> _Problem statement_
Copy each line in the data below that contains the word "versão".

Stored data
BEGIN

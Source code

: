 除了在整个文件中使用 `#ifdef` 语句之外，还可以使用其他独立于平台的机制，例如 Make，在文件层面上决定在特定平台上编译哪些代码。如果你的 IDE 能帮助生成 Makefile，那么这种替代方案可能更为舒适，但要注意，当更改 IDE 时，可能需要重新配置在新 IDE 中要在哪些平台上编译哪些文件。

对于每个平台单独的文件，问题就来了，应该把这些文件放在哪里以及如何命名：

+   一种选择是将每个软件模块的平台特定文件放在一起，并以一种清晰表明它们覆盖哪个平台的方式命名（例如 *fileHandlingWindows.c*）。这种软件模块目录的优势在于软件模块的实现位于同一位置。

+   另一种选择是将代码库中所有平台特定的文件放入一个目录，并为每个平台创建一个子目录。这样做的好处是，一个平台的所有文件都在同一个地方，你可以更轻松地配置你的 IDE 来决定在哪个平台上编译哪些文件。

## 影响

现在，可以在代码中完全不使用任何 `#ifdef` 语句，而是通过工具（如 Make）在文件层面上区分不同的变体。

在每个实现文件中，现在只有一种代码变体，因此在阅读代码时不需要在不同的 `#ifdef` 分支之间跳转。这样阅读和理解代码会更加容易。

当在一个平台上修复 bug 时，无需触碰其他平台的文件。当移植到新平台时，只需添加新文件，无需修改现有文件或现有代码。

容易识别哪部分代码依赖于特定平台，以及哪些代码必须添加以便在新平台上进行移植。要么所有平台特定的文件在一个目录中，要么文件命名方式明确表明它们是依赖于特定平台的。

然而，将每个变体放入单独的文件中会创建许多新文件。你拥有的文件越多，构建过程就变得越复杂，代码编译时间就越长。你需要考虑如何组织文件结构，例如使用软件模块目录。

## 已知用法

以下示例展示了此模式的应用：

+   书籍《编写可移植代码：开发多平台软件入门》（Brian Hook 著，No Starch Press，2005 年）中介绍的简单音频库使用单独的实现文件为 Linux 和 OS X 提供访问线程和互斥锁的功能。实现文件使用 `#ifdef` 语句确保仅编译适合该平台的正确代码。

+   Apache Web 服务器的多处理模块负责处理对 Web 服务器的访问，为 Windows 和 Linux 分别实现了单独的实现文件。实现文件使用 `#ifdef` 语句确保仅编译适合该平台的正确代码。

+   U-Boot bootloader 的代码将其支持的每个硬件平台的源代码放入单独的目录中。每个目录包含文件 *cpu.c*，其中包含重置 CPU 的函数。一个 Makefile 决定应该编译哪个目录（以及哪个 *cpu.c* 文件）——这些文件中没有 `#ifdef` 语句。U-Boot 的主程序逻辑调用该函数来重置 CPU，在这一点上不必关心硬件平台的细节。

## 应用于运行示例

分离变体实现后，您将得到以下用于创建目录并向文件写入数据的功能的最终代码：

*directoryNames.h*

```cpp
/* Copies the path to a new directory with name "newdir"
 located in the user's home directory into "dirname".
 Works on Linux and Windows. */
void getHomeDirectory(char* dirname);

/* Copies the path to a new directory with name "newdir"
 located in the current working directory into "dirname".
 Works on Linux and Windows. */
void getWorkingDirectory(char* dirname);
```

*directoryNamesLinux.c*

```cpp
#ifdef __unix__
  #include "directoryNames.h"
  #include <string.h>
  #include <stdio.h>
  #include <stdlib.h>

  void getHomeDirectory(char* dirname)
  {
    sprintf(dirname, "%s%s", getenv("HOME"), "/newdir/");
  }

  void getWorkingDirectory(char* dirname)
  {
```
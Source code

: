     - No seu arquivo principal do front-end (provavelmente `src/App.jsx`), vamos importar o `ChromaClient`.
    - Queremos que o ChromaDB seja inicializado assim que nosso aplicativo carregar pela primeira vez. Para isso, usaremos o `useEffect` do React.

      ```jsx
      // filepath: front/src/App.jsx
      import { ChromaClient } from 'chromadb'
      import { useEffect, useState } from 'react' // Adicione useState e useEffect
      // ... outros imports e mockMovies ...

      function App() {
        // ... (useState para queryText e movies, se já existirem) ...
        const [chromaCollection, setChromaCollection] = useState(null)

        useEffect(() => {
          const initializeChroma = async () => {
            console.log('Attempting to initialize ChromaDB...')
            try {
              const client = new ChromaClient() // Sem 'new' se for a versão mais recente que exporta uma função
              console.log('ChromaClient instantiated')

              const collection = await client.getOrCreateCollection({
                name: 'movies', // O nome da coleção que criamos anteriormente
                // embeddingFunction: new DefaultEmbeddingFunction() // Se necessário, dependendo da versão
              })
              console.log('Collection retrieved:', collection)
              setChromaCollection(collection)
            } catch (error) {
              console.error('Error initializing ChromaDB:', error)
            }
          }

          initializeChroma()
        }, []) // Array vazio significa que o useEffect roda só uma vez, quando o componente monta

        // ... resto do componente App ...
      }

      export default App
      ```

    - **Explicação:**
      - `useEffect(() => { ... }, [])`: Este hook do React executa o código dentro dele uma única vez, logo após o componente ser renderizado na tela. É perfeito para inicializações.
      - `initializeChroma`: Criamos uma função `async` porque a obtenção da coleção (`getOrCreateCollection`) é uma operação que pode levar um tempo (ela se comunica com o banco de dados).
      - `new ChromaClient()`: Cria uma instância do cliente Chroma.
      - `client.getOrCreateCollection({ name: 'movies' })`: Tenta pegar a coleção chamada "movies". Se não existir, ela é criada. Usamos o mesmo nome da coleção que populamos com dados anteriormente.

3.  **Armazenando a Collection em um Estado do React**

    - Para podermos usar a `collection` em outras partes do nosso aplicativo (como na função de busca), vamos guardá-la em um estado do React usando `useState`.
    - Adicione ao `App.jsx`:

END

> _Solution to this task_
              const client = new ChromaClient() // Sem 'new' se for a versão mais recente que exporta uma função
                // embeddingFunction: new DefaultEmbeddingFunction() // Se necessário, dependendo da versão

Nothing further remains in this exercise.